# Hidden Markov Models

## Problem 1
- Building HMM and generating samples

In [1]:
import numpy as np
from hmmlearn import hmm
np.random.seed(42)

In [24]:
model = hmm.GaussianHMM(n_components=3, covariance_type="full")

In [25]:
model.startprob_ = np.array([0.6, 0.3, 0.1])

In [26]:
model.transmat_ = np.array([[0.7,0.2,0.1],
                            [0.3,0.5,0.2],
                            [0.3,0.3,0.4]])

In [27]:
model.means_ = np.array([[0,0],[3,-3],[5,10]])

In [28]:
model.covars_ = np.tile(np.identity(2), (3,1,1))

In [29]:
X, Z = model.sample(100)

In [12]:
lr = hmm.GaussianHMM(n_components=3, covariance_type="diag",
                     init_params="cm", params="cmt")

In [13]:
lr.startprob_ = np.array([1.0, 0.0, 0.0])

In [14]:
lr.transmat_ = np.array([[0.5, 0.5, 0.0],
                         [0.0, 0.5, 0.5],
                         [0.0, 0.0, 1.0]])

- Fixing parameters

In [16]:
model = hmm.GaussianHMM(n_components=3, n_iter=100, init_params="mcs")
model.transmat_ = np.array([[0.7, 0.2, 0.1],
                            [0.3, 0.5, 0.2],
                            [0.3, 0.3, 0.4]])

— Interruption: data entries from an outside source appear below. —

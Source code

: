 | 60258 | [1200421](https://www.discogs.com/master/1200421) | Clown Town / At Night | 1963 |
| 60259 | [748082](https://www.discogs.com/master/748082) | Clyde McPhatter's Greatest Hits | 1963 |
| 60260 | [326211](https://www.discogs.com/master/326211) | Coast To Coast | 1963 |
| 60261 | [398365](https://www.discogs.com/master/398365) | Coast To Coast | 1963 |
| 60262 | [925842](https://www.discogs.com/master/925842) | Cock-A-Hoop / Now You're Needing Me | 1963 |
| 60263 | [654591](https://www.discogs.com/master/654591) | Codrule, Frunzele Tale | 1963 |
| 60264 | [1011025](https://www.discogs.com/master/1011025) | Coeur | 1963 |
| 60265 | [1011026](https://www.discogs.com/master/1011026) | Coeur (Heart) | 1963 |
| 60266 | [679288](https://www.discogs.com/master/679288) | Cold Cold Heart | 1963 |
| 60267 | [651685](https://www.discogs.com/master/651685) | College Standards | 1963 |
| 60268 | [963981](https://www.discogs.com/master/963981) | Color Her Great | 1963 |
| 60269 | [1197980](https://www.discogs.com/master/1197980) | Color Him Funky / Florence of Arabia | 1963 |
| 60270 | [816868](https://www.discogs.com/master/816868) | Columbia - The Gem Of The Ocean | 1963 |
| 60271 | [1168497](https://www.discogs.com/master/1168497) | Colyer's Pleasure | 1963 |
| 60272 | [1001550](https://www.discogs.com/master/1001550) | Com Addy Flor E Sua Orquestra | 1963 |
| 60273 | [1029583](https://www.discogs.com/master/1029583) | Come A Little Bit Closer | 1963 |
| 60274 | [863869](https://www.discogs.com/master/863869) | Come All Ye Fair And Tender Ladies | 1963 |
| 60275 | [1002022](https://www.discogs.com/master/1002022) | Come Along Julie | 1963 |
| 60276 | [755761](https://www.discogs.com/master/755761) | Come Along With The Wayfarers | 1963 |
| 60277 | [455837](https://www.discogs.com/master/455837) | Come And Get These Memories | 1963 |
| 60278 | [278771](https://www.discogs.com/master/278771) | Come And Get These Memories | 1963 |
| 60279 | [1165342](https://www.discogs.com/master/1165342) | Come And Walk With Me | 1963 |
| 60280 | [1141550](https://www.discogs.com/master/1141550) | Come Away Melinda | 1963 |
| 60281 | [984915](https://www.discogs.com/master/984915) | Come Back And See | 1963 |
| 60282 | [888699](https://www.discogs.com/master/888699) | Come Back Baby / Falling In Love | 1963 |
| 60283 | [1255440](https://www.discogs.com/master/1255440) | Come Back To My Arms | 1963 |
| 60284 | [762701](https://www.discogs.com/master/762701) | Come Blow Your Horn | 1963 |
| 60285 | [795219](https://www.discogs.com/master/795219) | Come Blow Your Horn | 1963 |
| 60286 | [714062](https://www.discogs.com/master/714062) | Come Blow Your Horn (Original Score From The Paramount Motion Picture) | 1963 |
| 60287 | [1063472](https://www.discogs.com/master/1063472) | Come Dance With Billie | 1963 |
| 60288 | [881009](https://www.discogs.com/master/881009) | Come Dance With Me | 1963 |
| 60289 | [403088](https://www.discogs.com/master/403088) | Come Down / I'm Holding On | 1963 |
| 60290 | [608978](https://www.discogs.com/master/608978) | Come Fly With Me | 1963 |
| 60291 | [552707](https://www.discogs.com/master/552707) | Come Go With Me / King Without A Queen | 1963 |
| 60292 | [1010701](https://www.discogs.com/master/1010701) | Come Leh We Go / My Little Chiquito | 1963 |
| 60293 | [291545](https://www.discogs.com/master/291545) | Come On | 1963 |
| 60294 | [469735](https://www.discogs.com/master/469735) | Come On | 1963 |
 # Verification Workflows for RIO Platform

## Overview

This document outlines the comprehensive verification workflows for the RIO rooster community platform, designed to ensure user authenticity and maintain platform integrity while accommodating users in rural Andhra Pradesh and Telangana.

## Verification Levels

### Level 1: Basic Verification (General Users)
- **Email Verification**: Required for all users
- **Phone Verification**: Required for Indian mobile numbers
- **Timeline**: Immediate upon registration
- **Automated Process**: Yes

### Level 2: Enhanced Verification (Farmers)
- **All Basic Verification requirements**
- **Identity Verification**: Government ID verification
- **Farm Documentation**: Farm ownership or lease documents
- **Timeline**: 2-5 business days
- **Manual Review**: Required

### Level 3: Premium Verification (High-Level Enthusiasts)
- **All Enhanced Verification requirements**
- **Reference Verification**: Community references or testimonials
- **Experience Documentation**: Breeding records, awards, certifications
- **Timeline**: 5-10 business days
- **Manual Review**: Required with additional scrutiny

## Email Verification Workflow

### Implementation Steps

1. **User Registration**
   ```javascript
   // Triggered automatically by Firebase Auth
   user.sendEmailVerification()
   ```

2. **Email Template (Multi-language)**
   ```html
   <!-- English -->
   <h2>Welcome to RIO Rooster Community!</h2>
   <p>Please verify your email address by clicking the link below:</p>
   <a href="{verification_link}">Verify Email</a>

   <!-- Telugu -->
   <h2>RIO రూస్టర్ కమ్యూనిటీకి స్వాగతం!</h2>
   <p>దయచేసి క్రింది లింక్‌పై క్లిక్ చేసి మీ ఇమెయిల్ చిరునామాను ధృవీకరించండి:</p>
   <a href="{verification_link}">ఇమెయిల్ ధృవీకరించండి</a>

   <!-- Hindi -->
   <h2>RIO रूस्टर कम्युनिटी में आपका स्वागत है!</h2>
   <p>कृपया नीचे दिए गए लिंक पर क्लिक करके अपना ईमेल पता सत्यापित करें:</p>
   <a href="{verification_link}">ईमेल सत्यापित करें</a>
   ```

- Training HMM parameters and inferring the hidden states

In [38]:
remodel = hmm.GaussianHMM(n_components=3, covariance_type="full", n_iter=1000)
remodel.fit(X)
Z2 = remodel.predict(X)

In [46]:
(Z2==Z).sum()/len(Z)

0.81

In [45]:
remodel.transmat_

array([[9.23599049e-01, 4.77474640e-04, 7.59234766e-02],
       [1.52620393e-01, 7.53643125e-01, 9.37364820e-02],
       [3.29080124e-01, 3.07283512e-01, 3.63636364e-01]])

In [42]:
model.transmat_

array([[0.7, 0.2, 0.1],
       [0.3, 0.5, 0.2],
       [0.3, 0.3, 0.4]])

- Monitoring convergence

In [36]:
remodel.monitor_

ConvergenceMonitor(
    history=[-664.5662350121705, -439.7897867406189, -429.6481692598469, -418.54422777970524, -408.5574161037446, -400.38940733276667, -394.90771144633027, -391.1513021967038, -388.511544288925, -385.594397798375, -376.39385063487333, -369.7560560899268, -368.88038133929746, -368.67583590214895, -368.58428363001707, -368.50676581790754, -368.4260171189118, -368.34219078407074, -368.26281394685213, -368.19572272370556, -368.14491960997873, -368.11005932072595, -368.08804589650674, -368.07502548357934, -368.06768838511937],
    iter=25,
    n_iter=1000,
    tol=0.01,
    verbose=False,
)

In [37]:
remodel.monitor_.converged

True

- Working with multiple sequences

In [47]:
X1 = [[0.5], [1.0], [-1.0], [0.42], [0.24]]

In [48]:
X2 = [[2.4], [4.2], [0.5], [-0.24]]

In [49]:
X = np.concatenate([X1, X2])

In [50]:
lengths = [len(X1), len(X2)]

In [53]:
hmm.GaussianHMM(n_components=3).fit(X, lengths)

Fitting a model with 14 free scalar parameters with only 9 data points will result in a degenerate solution.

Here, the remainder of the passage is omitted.